=== INFORMATION ===

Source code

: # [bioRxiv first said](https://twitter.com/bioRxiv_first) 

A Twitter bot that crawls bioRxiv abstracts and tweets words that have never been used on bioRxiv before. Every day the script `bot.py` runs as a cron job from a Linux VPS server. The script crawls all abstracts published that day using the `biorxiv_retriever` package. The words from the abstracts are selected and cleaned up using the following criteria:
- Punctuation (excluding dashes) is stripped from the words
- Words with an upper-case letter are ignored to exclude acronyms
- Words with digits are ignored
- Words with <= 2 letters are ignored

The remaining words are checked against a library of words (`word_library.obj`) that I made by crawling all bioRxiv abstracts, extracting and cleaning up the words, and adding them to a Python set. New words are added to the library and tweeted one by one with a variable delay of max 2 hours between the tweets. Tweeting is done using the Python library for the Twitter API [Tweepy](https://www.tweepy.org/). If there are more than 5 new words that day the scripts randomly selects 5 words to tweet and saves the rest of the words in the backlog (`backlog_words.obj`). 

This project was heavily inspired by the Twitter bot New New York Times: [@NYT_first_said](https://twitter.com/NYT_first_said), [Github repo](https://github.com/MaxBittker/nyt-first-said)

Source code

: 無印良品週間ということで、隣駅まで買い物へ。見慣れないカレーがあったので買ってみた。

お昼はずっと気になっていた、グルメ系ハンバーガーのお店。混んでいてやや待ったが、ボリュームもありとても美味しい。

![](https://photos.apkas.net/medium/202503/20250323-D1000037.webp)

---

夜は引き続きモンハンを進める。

===

WORK TO BE COMPLETED — Your answer is the line containing "お昼はずっと気になっていた、" plus every line after it through the end of the entries, given again exactly and alone.

EXPECTED ANSWER —
お昼はずっと気になっていた、グルメ系ハンバーガーのお店。混んでいてやや待ったが、ボリュームもありとても美味しい。

![](https://photos.apkas.net/medium/202503/20250323-D1000037.webp)

---

夜は引き続きモンハンを進める。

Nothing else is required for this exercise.